Polanski Jaroslaw, Kucia Urszula, Duszkiewicz Roksana, Kurczyk Agata, Magdziarz Tomasz, Gasteiger Johann
Institute of Chemistry, University of Silesia, 9 Szkolna Street, 40-006 Katowice, Poland.
Institute of Automatic Control, Silesian University of Technology, 16 Akademicka Street, 44-100 Gliwice, Poland.
Sci Rep. 2016 Jun 23;6:28521. doi: 10.1038/srep28521.

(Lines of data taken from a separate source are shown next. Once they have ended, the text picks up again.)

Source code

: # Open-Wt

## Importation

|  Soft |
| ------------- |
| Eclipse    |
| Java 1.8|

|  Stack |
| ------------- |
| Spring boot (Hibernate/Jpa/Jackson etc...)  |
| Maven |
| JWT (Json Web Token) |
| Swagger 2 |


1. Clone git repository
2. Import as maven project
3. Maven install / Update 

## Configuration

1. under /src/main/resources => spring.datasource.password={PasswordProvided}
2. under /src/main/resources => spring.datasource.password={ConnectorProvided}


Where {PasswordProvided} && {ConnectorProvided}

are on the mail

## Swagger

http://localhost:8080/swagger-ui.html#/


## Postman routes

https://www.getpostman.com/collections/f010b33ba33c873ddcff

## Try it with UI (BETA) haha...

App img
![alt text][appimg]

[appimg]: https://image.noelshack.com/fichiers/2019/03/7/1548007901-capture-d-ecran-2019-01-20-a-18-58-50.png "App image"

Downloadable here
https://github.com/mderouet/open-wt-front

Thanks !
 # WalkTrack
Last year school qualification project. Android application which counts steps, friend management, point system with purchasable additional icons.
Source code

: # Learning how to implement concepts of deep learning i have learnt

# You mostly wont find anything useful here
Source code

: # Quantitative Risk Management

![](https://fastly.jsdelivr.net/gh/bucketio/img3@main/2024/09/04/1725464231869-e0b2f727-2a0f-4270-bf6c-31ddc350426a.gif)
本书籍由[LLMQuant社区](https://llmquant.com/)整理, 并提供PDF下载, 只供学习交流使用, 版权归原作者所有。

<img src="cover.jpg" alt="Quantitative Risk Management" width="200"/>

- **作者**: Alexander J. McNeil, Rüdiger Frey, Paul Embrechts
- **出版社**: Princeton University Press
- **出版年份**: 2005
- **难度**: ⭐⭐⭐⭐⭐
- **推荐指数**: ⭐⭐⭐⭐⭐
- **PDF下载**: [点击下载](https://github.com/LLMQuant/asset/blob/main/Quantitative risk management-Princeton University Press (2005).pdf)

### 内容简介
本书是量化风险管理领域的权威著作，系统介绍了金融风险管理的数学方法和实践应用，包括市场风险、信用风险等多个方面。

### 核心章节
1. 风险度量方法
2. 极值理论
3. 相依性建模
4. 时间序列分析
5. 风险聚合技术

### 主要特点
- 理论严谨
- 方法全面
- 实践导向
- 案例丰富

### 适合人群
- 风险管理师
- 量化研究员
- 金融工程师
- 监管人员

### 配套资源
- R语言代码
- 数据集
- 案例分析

The relationship between the structure and a property of a chemical compound is an essential concept in chemistry guiding, for example, drug design. Actually, however, we need economic considerations to fully understand the fate of drugs on the market. We are performing here for the first time the exploration of quantitative structure-economy relationships (QSER) for a large dataset of a commercial building block library of over 2.2 million chemicals. This investigation provided molecular statistics that shows that on average what we are paying for is the quantity of matter. On the other side, the influence of synthetic availability scores is also revealed. Finally, we are buying substances by looking at the molecular graphs or molecular formulas. Thus, those molecules that have a higher number of atoms look more attractive and are, on average, also more expensive. Our study shows how data binning could be used as an informative method when analyzing big data in chemistry.
化合物的结构与性质之间的关系是化学中的一个重要概念,例如指导药物设计。然而,实际上我们需要从经济角度来全面理解市场上药物的命运。我们首次对一个包含超过220万种化学品的商业基础库的大型数据集进行了定量结构-经济性关系(QSER)的探索。这项研究提供的分子统计数据表明,平均而言我们所支付的是物质的量。另一方面,也揭示了合成可得性分数的影响。最后,我们通过查看分子图或分子式来购买物质。因此,那些原子数量较多的分子看起来更有吸引力,并且平均来说也更昂贵。我们的研究展示了在化学大数据分析中,数据分箱如何可以作为一种信息丰富的方法。